** Opening Records provided block **

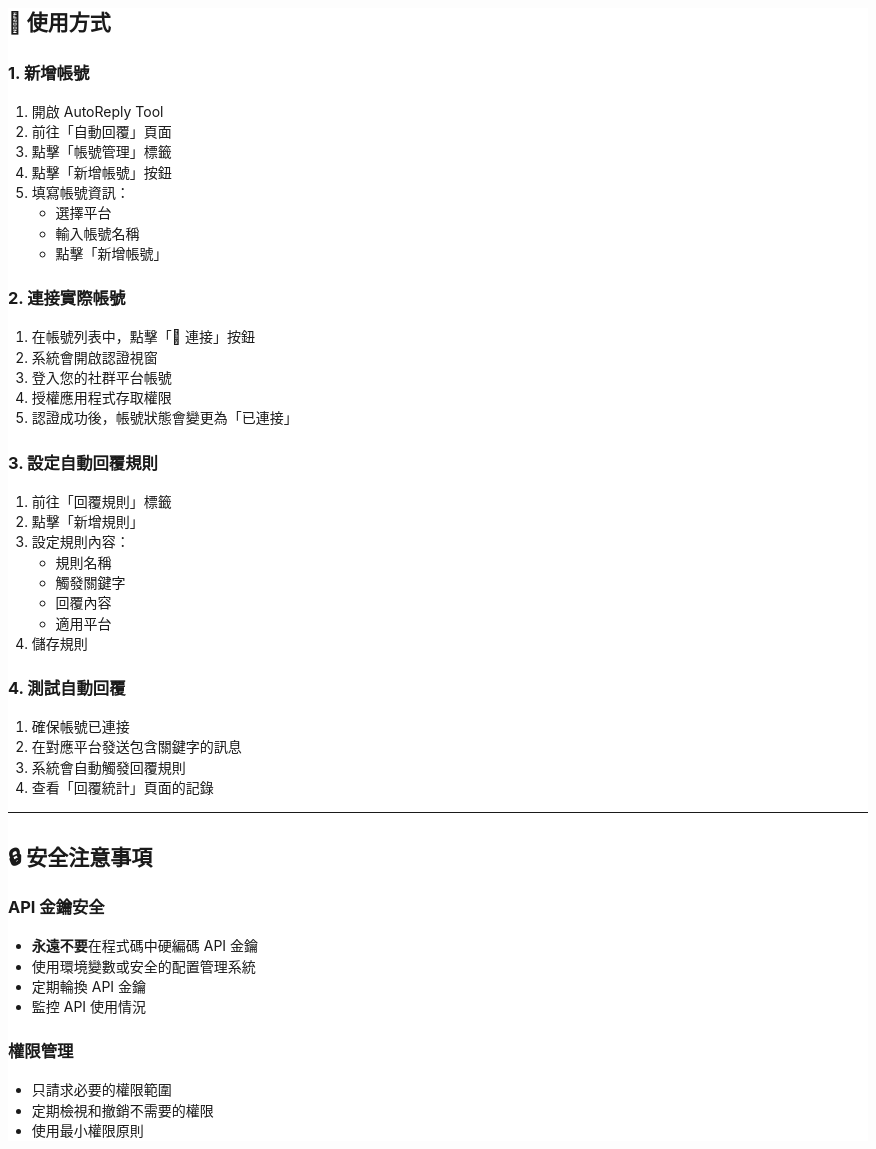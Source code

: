 
## 🚀 使用方式

### 1. 新增帳號

1. 開啟 AutoReply Tool
2. 前往「自動回覆」頁面
3. 點擊「帳號管理」標籤
4. 點擊「新增帳號」按鈕
5. 填寫帳號資訊：
   - 選擇平台
   - 輸入帳號名稱
   - 點擊「新增帳號」

### 2. 連接實際帳號

1. 在帳號列表中，點擊「🔗 連接」按鈕
2. 系統會開啟認證視窗
3. 登入您的社群平台帳號
4. 授權應用程式存取權限
5. 認證成功後，帳號狀態會變更為「已連接」

### 3. 設定自動回覆規則

1. 前往「回覆規則」標籤
2. 點擊「新增規則」
3. 設定規則內容：
   - 規則名稱
   - 觸發關鍵字
   - 回覆內容
   - 適用平台
4. 儲存規則

### 4. 測試自動回覆

1. 確保帳號已連接
2. 在對應平台發送包含關鍵字的訊息
3. 系統會自動觸發回覆規則
4. 查看「回覆統計」頁面的記錄

---

## 🔒 安全注意事項

### API 金鑰安全
- **永遠不要**在程式碼中硬編碼 API 金鑰
- 使用環境變數或安全的配置管理系統
- 定期輪換 API 金鑰
- 監控 API 使用情況

### 權限管理
- 只請求必要的權限範圍
- 定期檢視和撤銷不需要的權限
- 使用最小權限原則

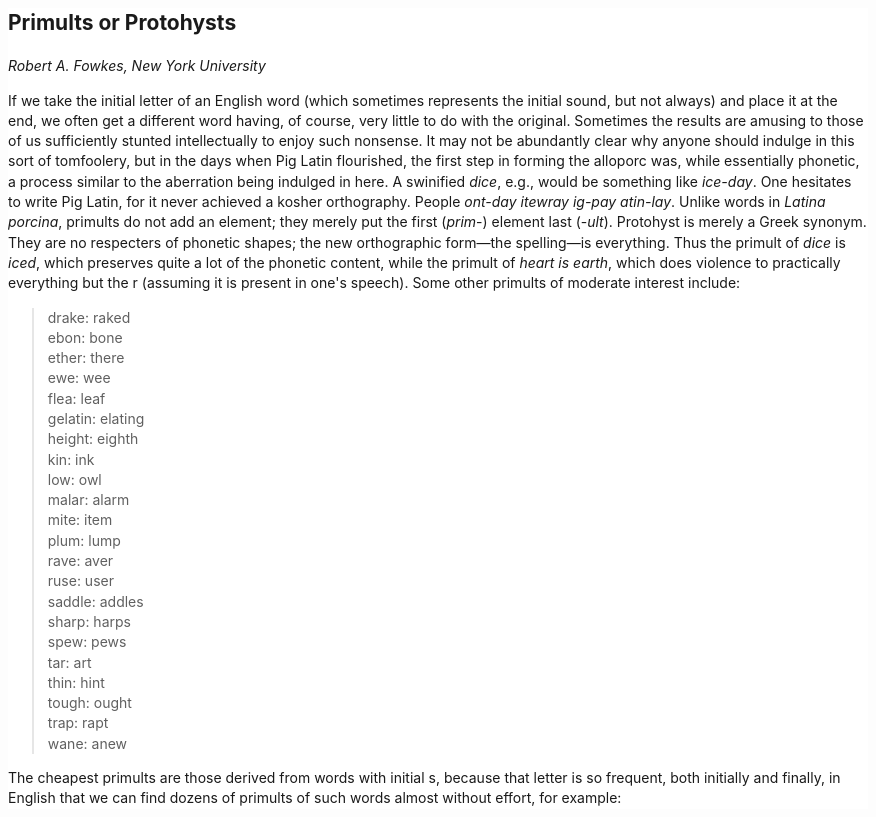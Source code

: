 ## Primults or Protohysts
*Robert A. Fowkes, New York University*

If we take the initial letter of an English word (which
sometimes represents the initial sound, but not always) and
place it at the end, we often get a different word having, of
course, very little to do with the original.  Sometimes the results
are amusing to those of us sufficiently stunted intellectually to
enjoy such nonsense.  It may not be abundantly clear why
anyone should indulge in this sort of tomfoolery, but in the
days when Pig Latin flourished, the first step in forming the
alloporc was, while essentially phonetic, a process similar to the
aberration being indulged in here.  A swinified *dice*, e.g., would
be something like *ice-day*.  One hesitates to write Pig Latin, for
it never achieved a kosher orthography.  People *ont-day itewray
ig-pay atin-lay*.  Unlike words in *Latina porcina*, primults
do not add an element; they merely put the first (*prim*-)
element last (-*ult*).  Protohyst is merely a Greek synonym.  They
are no respecters of phonetic shapes; the new orthographic
form—the spelling—is everything.  Thus the primult of *dice* is
*iced*, which preserves quite a lot of the phonetic content, while
the primult of *heart is earth*, which does violence to practically
everything but the r (assuming it is present in one's speech).
Some other primults of moderate interest include:

>drake: raked   
ebon: bone     
ether: there       
ewe: wee           
flea: leaf     
gelatin: elating   
height: eighth     
kin: ink       
low: owl           
malar: alarm       
mite: item  
plum: lump  
rave: aver       
ruse: user      
saddle: addles  
sharp: harps  
spew: pews      
tar: art       
thin: hint  
tough: ought  
trap: rapt  
wane: anew

The cheapest primults are those derived from words with
initial s, because that letter is so frequent, both initially and
finally, in English that we can find dozens of primults of such
words almost without effort, for example:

** Closing Records provided block **

Exercise directions
Each record should be printed exactly as it appears, leaving the pictures out.

Written solution
Source code

: 
## 🚀 使用方式

### 1. 新增帳號

1. 開啟 AutoReply Tool
2. 前往「自動回覆」頁面
3. 點擊「帳號管理」標籤
4. 點擊「新增帳號」按鈕
5. 填寫帳號資訊：
   - 選擇平台
   - 輸入帳號名稱
   - 點擊「新增帳號」

### 2. 連接實際帳號

1. 在帳號列表中，點擊「🔗 連接」按鈕
2. 系統會開啟認證視窗
3. 登入您的社群平台帳號
4. 授權應用程式存取權限
5. 認證成功後，帳號狀態會變更為「已連接」

### 3. 設定自動回覆規則

1. 前往「回覆規則」標籤
2. 點擊「新增規則」
3. 設定規則內容：
   - 規則名稱
   - 觸發關鍵字
   - 回覆內容
   - 適用平台
4. 儲存規則

### 4. 測試自動回覆

1. 確保帳號已連接
2. 在對應平台發送包含關鍵字的訊息
3. 系統會自動觸發回覆規則
4. 查看「回覆統計」頁面的記錄

---

## 🔒 安全注意事項

### API 金鑰安全
- **永遠不要**在程式碼中硬編碼 API 金鑰
- 使用環境變數或安全的配置管理系統
- 定期輪換 API 金鑰
- 監控 API 使用情況

### 權限管理
- 只請求必要的權限範圍
- 定期檢視和撤銷不需要的權限
- 使用最小權限原則

Source code

: ## Primults or Protohysts
*Robert A. Fowkes, New York University*

If we take the initial letter of an English word (which
sometimes represents the initial sound, but not always) and
place it at the end, we often get a different word having, of
course, very little to do with the original.  Sometimes the results
are amusing to those of us sufficiently stunted intellectually to
enjoy such nonsense.  It may not be abundantly clear why
anyone should indulge in this sort of tomfoolery, but in the
days when Pig Latin flourished, the first step in forming the
alloporc was, while essentially phonetic, a process similar to the
aberration being indulged in here.  A swinified *dice*, e.g., would
be something like *ice-day*.  One hesitates to write Pig Latin, for
it never achieved a kosher orthography.  People *ont-day itewray
ig-pay atin-lay*.  Unlike words in *Latina porcina*, primults
do not add an element; they merely put the first (*prim*-)
element last (-*ult*).  Protohyst is merely a Greek synonym.  They
are no respecters of phonetic shapes; the new orthographic
form—the spelling—is everything.  Thus the primult of *dice* is
*iced*, which preserves quite a lot of the phonetic content, while
the primult of *heart is earth*, which does violence to practically
everything but the r (assuming it is present in one's speech).
Some other primults of moderate interest include:

>drake: raked   
ebon: bone     
ether: there       
ewe: wee           
flea: leaf     
gelatin: elating   
height: eighth     
kin: ink       
low: owl           
malar: alarm       
mite: item  
plum: lump  
rave: aver       
ruse: user      
saddle: addles  
sharp: harps  
spew: pews      
tar: art       
thin: hint  
tough: ought  
trap: rapt  
wane: anew

The cheapest primults are those derived from words with
initial s, because that letter is so frequent, both initially and
finally, in English that we can find dozens of primults of such
words almost without effort, for example:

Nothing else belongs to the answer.